= Alogi =

Group of heterodox Christians in the Asia Minor region

The Alogi (ἄλογοι), also called Alogoi or Alogians, were an alleged group of heterodox Christians in Asia Minor that flourished c. 200 AD, and taught that the Gospel of John and the Apocalypse of John were not the work of the Apostle, but his adversary Cerinthus. Though their existence is challenged in scholarship as many modern scholars now doubt the existence of this group all together and call them fictitious, contending Epiphanius of Salamis was the first to tell us about them and that before him we don't get any such information about such a group at all from any report, additionally the tendency of Epiphanius to exaggerate heresies is pointed out too. Thus making them an alleged group, What we know of them if they existed in the first place is derived from their critic, particularly Epiphanius of Salamis. While Epiphanius does not specifically indicate the name of its founder, Dionysius Bar-Salibi, citing a lost work of Hippolytus (Capita Adversus Caium), writes in his commentary on the Apocalypse,Hippolytus of Rome says: A man appeared, named Caius, saying that the Gospel is not by John, nor the Apocalypse but that it is by Cerinthus the heretic.Though this account is mostly rejected as very late and unreliable by scholars, there is no historic evidence of Caius rejecting the gospel of John and attributing it to Cerinthus prior to this work. According to 4th-century church historian Eusebius of Caesarea, Caius was a churchman of Rome who wrote during the time of Pope Zephyrinus, and had published a disputation with Proclus, a Montanist leader in Rome, though he never mentions anything about Caius rejecting the gospel of John and attributing it to Cerinthus.

== Beliefs ==
Regarding their beliefs, Epiphanius asserts that the Alogians denied the continuation of spiritual gifts in the church in opposition to the Montanists. Their methodology can be seen in the alleged surviving fragments of Hippolytus of Rome's refutation, Capita Adversus Caium, preserved in Bar-Salibi's Commentary on the Apocalypse.
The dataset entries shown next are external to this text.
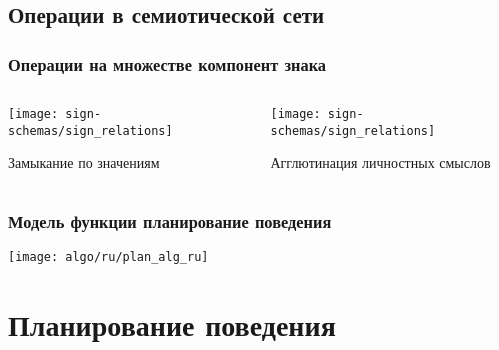 \documentclass[default]{beamer}
\begin{document}
	\subsection{Операции в семиотической сети}	

	\begin{frame}
		\frametitle{Операции на множестве компонент знака}
		
		\begin{columns}
			\begin{column}{0.5\textwidth}
				\centering
				\texttt{[image: sign-schemas/sign\_relations]}
				\par\bigskip
				Замыкание по значениям
			\end{column}
			\begin{column}{0.5\textwidth}
				\centering
				\texttt{[image: sign-schemas/sign\_relations]}
				\par\bigskip
				Агглютинация личностных смыслов
			\end{column}
		\end{columns}
		\nocite{*}
		\printbibliography[keyword={signoper}, resetnumbers=true]
	\end{frame}	
	
	\begin{frame}
		\frametitle{Модель функции планирование поведения}
		\centering
		\texttt{[image: algo/ru/plan\_alg\_ru]}
		\nocite{*}
		\printbibliography[keyword={signb}, resetnumbers=true]
		\nocite{*}
		\printbibliography[keyword={symbsign}, resetnumbers=true]
	\end{frame}	
	
	\section{Планирование поведения}
\end{document}
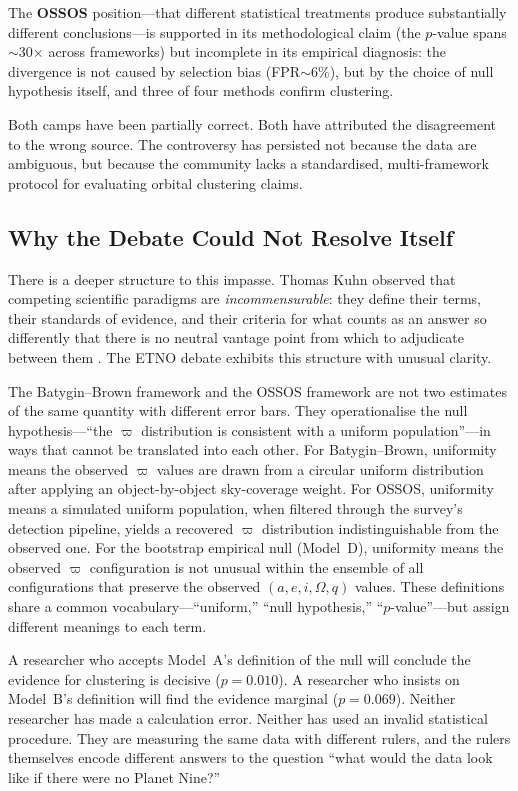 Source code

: \documentclass[12pt,a4paper]{article}
\begin{document}
The \textbf{OSSOS} position---that different statistical treatments produce substantially different conclusions---is supported in its methodological claim (the $p$-value spans $\sim$30$\times$ across frameworks) but incomplete in its empirical diagnosis: the divergence is not caused by selection bias (FPR$\sim$6\%), but by the choice of null hypothesis itself, and three of four methods confirm clustering.

Both camps have been partially correct. Both have attributed the disagreement to the wrong source. The controversy has persisted not because the data are ambiguous, but because the community lacks a standardised, multi-framework protocol for evaluating orbital clustering claims.

\subsection{Why the Debate Could Not Resolve Itself}

There is a deeper structure to this impasse. Thomas Kuhn observed that competing scientific paradigms are \textit{incommensurable}: they define their terms, their standards of evidence, and their criteria for what counts as an answer so differently that there is no neutral vantage point from which to adjudicate between them \cite{kuhn1962}. The ETNO debate exhibits this structure with unusual clarity.

The Batygin--Brown framework and the OSSOS framework are not two estimates of the same quantity with different error bars. They operationalise the null hypothesis---``the $\varpi$ distribution is consistent with a uniform population''---in ways that cannot be translated into each other. For Batygin--Brown, uniformity means the observed $\varpi$ values are drawn from a circular uniform distribution after applying an object-by-object sky-coverage weight. For OSSOS, uniformity means a simulated uniform population, when filtered through the survey's detection pipeline, yields a recovered $\varpi$ distribution indistinguishable from the observed one. For the bootstrap empirical null (Model~D), uniformity means the observed $\varpi$ configuration is not unusual within the ensemble of all configurations that preserve the observed $(a, e, i, \Omega, q)$ values. These definitions share a common vocabulary---``uniform,'' ``null hypothesis,'' ``$p$-value''---but assign different meanings to each term.

A researcher who accepts Model~A's definition of the null will conclude the evidence for clustering is decisive ($p=0.010$). A researcher who insists on Model~B's definition will find the evidence marginal ($p=0.069$). Neither researcher has made a calculation error. Neither has used an invalid statistical procedure. They are measuring the same data with different rulers, and the rulers themselves encode different answers to the question ``what would the data look like if there were no Planet Nine?''
\end{document}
Their comparative method was considered very foolish in Epiphanius’ opinion who derided them as "without reason". Syriacist John Gwynn, who published these fragments in English, likewise indicates that, "The objections of Caius are ... those of a somewhat captious critic, and indicates little breadth of scriptural learning or of eschatological conceptions".

Epiphanius contemplates that they may not reject Christ's deity outright, but instead just the “Logos form under which the doctrine was presented in the Gospel”. Epiphanius also asserts in regard to the Alogi, “they themselves seem to believe as we do.” He therefore is not so much concerned with their Christology as much as he is concerned with their biblical criticism.

==Resources==

- Gwynn, J. "Hippolytus and his “Heads against Caius”," Hermathena, 6 (1888), 397-418.
- Bludau, A. Die Ersten Gegner der Johannes-Schriften (Biblische Studien, 22, Hefte 1 and 2; 1925).
- Fisher, G. P. "Some Remarks on the Alogi," Papers of the American Society of Church History, 2,1 (1890), pp. 1–9.
- Hall, S. G. "Aloger," in Theologische Realenzyklopadia 2. Edited by G. Krause, G. Muller, et al. Berlin: 1977 ff., 290–95.
- The Panarion of Epiphanius of Salamis: Book II and III, Translated by Frank Williams. Leiden: Brill, 1997. ISBN 90-04-09898-4.
- Rose, V. “Question Johannine. Les Aloges asiatiques et les aloges romains,” Revue Biblique 6 (1897): 516–34.
- Smith, J. D. Gaius and the Controversy over the Johannine Literature (PhD diss.), Yale University, 1979.
- Trevett, Chr. Montanism: Gender, Authority and the New Prophesy (Cambridge, 1996), pp. 29, 66, 138–41, 262–3.